**REQUIREMENT:** Every line of the material is to be set down again without any change.

RECORDS TO PROCESS: Begin

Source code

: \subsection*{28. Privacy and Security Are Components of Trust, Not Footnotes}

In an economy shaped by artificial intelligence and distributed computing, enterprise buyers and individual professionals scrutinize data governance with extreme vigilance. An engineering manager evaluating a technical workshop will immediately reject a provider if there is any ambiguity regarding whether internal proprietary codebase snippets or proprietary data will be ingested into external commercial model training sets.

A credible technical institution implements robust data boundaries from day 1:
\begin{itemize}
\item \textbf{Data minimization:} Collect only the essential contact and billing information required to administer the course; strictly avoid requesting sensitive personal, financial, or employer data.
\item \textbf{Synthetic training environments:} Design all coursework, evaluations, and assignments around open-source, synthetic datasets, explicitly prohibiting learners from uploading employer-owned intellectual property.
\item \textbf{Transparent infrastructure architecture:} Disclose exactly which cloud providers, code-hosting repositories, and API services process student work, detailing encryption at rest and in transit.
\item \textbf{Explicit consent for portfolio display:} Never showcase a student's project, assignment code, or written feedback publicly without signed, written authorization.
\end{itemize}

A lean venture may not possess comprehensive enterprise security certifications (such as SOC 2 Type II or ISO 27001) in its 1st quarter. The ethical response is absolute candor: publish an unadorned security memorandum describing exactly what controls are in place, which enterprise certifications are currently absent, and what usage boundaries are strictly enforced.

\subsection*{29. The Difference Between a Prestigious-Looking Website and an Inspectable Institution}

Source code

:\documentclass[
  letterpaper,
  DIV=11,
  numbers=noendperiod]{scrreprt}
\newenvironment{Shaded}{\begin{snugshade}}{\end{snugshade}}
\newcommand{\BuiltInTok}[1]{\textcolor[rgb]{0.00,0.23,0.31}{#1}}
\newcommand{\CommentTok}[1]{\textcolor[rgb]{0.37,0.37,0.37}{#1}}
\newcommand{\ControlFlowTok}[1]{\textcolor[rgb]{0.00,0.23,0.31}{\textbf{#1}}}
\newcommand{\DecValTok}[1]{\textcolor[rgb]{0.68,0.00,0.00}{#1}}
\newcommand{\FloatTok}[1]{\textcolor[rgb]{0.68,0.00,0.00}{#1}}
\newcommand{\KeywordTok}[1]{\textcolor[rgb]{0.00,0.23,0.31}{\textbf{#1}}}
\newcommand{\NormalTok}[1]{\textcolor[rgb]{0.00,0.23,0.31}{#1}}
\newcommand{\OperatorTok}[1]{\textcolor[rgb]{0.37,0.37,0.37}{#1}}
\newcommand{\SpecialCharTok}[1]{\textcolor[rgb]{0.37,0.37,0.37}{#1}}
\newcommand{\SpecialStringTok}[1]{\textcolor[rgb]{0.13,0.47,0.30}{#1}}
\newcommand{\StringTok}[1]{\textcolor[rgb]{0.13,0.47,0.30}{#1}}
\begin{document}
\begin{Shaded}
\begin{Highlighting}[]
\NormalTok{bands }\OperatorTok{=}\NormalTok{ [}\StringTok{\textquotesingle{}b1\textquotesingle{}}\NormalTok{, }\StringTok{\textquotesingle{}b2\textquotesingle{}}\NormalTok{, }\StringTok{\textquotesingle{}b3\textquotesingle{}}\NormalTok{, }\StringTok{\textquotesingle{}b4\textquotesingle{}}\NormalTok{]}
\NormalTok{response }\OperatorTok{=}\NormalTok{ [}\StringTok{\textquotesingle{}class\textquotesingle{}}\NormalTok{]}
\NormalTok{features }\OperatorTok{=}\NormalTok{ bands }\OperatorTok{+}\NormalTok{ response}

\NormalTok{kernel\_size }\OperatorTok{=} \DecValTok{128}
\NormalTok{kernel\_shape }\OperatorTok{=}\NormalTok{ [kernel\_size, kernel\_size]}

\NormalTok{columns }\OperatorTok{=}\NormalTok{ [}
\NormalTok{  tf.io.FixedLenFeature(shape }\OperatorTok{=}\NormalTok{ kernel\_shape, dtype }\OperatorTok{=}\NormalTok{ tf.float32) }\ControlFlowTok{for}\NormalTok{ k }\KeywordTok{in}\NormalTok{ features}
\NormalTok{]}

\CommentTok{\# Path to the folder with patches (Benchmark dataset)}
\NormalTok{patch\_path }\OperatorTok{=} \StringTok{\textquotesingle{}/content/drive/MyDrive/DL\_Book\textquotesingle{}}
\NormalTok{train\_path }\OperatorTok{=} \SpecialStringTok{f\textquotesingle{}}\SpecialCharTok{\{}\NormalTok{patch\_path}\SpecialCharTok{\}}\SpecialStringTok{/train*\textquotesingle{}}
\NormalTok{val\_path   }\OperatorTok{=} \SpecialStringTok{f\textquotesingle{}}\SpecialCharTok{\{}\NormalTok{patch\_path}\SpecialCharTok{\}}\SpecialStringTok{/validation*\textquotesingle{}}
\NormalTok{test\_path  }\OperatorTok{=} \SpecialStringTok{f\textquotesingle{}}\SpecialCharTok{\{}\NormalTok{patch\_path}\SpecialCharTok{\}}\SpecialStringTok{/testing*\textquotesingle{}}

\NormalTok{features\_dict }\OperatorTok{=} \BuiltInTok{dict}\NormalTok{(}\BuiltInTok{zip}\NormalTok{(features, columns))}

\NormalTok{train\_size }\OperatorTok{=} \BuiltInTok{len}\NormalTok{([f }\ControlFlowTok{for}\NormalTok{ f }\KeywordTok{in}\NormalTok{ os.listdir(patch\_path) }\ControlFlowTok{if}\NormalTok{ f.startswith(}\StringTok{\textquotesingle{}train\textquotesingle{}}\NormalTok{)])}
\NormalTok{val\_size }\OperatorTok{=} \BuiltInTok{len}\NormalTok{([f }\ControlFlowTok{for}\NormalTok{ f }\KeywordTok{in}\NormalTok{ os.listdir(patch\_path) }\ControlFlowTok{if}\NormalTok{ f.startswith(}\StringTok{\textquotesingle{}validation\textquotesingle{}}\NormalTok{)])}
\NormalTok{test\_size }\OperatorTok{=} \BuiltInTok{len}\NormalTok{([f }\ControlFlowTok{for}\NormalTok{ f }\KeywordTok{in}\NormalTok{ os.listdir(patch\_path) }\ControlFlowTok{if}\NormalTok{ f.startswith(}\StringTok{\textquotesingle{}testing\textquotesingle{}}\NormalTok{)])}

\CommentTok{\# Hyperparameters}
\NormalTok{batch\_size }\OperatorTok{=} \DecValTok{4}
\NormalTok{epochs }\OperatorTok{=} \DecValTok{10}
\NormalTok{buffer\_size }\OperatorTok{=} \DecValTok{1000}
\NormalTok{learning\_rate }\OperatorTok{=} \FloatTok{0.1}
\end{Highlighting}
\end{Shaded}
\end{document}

RECORDS TO PROCESS: End

**EXPECTED ANSWER:**
Source code

: \subsection*{28. Privacy and Security Are Components of Trust, Not Footnotes}

In an economy shaped by artificial intelligence and distributed computing, enterprise buyers and individual professionals scrutinize data governance with extreme vigilance. An engineering manager evaluating a technical workshop will immediately reject a provider if there is any ambiguity regarding whether internal proprietary codebase snippets or proprietary data will be ingested into external commercial model training sets.

A credible technical institution implements robust data boundaries from day 1:
\begin{itemize}
\item \textbf{Data minimization:} Collect only the essential contact and billing information required to administer the course; strictly avoid requesting sensitive personal, financial, or employer data.
\item \textbf{Synthetic training environments:} Design all coursework, evaluations, and assignments around open-source, synthetic datasets, explicitly prohibiting learners from uploading employer-owned intellectual property.
\item \textbf{Transparent infrastructure architecture:} Disclose exactly which cloud providers, code-hosting repositories, and API services process student work, detailing encryption at rest and in transit.
\item \textbf{Explicit consent for portfolio display:} Never showcase a student's project, assignment code, or written feedback publicly without signed, written authorization.
\end{itemize}

A lean venture may not possess comprehensive enterprise security certifications (such as SOC 2 Type II or ISO 27001) in its 1st quarter. The ethical response is absolute candor: publish an unadorned security memorandum describing exactly what controls are in place, which enterprise certifications are currently absent, and what usage boundaries are strictly enforced.

\subsection*{29. The Difference Between a Prestigious-Looking Website and an Inspectable Institution}

Source code

:\documentclass[
  letterpaper,
  DIV=11,
  numbers=noendperiod]{scrreprt}
\newenvironment{Shaded}{\begin{snugshade}}{\end{snugshade}}
\newcommand{\BuiltInTok}[1]{\textcolor[rgb]{0.00,0.23,0.31}{#1}}
\newcommand{\CommentTok}[1]{\textcolor[rgb]{0.37,0.37,0.37}{#1}}
\newcommand{\ControlFlowTok}[1]{\textcolor[rgb]{0.00,0.23,0.31}{\textbf{#1}}}
\newcommand{\DecValTok}[1]{\textcolor[rgb]{0.68,0.00,0.00}{#1}}
\newcommand{\FloatTok}[1]{\textcolor[rgb]{0.68,0.00,0.00}{#1}}
\newcommand{\KeywordTok}[1]{\textcolor[rgb]{0.00,0.23,0.31}{\textbf{#1}}}
\newcommand{\NormalTok}[1]{\textcolor[rgb]{0.00,0.23,0.31}{#1}}
\newcommand{\OperatorTok}[1]{\textcolor[rgb]{0.37,0.37,0.37}{#1}}
\newcommand{\SpecialCharTok}[1]{\textcolor[rgb]{0.37,0.37,0.37}{#1}}
\newcommand{\SpecialStringTok}[1]{\textcolor[rgb]{0.13,0.47,0.30}{#1}}
\newcommand{\StringTok}[1]{\textcolor[rgb]{0.13,0.47,0.30}{#1}}
\begin{document}
\begin{Shaded}
\begin{Highlighting}[]
\NormalTok{bands }\OperatorTok{=}\NormalTok{ [}\StringTok{\textquotesingle{}b1\textquotesingle{}}\NormalTok{, }\StringTok{\textquotesingle{}b2\textquotesingle{}}\NormalTok{, }\StringTok{\textquotesingle{}b3\textquotesingle{}}\NormalTok{, }\StringTok{\textquotesingle{}b4\textquotesingle{}}\NormalTok{]}
\NormalTok{response }\OperatorTok{=}\NormalTok{ [}\StringTok{\textquotesingle{}class\textquotesingle{}}\NormalTok{]}
\NormalTok{features }\OperatorTok{=}\NormalTok{ bands }\OperatorTok{+}\NormalTok{ response}

\NormalTok{kernel\_size }\OperatorTok{=} \DecValTok{128}
\NormalTok{kernel\_shape }\OperatorTok{=}\NormalTok{ [kernel\_size, kernel\_size]}

\NormalTok{columns }\OperatorTok{=}\NormalTok{ [}
\NormalTok{  tf.io.FixedLenFeature(shape }\OperatorTok{=}\NormalTok{ kernel\_shape, dtype }\OperatorTok{=}\NormalTok{ tf.float32) }\ControlFlowTok{for}\NormalTok{ k }\KeywordTok{in}\NormalTok{ features}
\NormalTok{]}

\CommentTok{\# Path to the folder with patches (Benchmark dataset)}
\NormalTok{patch\_path }\OperatorTok{=} \StringTok{\textquotesingle{}/content/drive/MyDrive/DL\_Book\textquotesingle{}}
\NormalTok{train\_path }\OperatorTok{=} \SpecialStringTok{f\textquotesingle{}}\SpecialCharTok{\{}\NormalTok{patch\_path}\SpecialCharTok{\}}\SpecialStringTok{/train*\textquotesingle{}}
\NormalTok{val\_path   }\OperatorTok{=} \SpecialStringTok{f\textquotesingle{}}\SpecialCharTok{\{}\NormalTok{patch\_path}\SpecialCharTok{\}}\SpecialStringTok{/validation*\textquotesingle{}}
\NormalTok{test\_path  }\OperatorTok{=} \SpecialStringTok{f\textquotesingle{}}\SpecialCharTok{\{}\NormalTok{patch\_path}\SpecialCharTok{\}}\SpecialStringTok{/testing*\textquotesingle{}}

\NormalTok{features\_dict }\OperatorTok{=} \BuiltInTok{dict}\NormalTok{(}\BuiltInTok{zip}\NormalTok{(features, columns))}

\NormalTok{train\_size }\OperatorTok{=} \BuiltInTok{len}\NormalTok{([f }\ControlFlowTok{for}\NormalTok{ f }\KeywordTok{in}\NormalTok{ os.listdir(patch\_path) }\ControlFlowTok{if}\NormalTok{ f.startswith(}\StringTok{\textquotesingle{}train\textquotesingle{}}\NormalTok{)])}
\NormalTok{val\_size }\OperatorTok{=} \BuiltInTok{len}\NormalTok{([f }\ControlFlowTok{for}\NormalTok{ f }\KeywordTok{in}\NormalTok{ os.listdir(patch\_path) }\ControlFlowTok{if}\NormalTok{ f.startswith(}\StringTok{\textquotesingle{}validation\textquotesingle{}}\NormalTok{)])}
\NormalTok{test\_size }\OperatorTok{=} \BuiltInTok{len}\NormalTok{([f }\ControlFlowTok{for}\NormalTok{ f }\KeywordTok{in}\NormalTok{ os.listdir(patch\_path) }\ControlFlowTok{if}\NormalTok{ f.startswith(}\StringTok{\textquotesingle{}testing\textquotesingle{}}\NormalTok{)])}

\CommentTok{\# Hyperparameters}
\NormalTok{batch\_size }\OperatorTok{=} \DecValTok{4}
\NormalTok{epochs }\OperatorTok{=} \DecValTok{10}
\NormalTok{buffer\_size }\OperatorTok{=} \DecValTok{1000}
\NormalTok{learning\_rate }\OperatorTok{=} \FloatTok{0.1}
\end{Highlighting}
\end{Shaded}
\end{document}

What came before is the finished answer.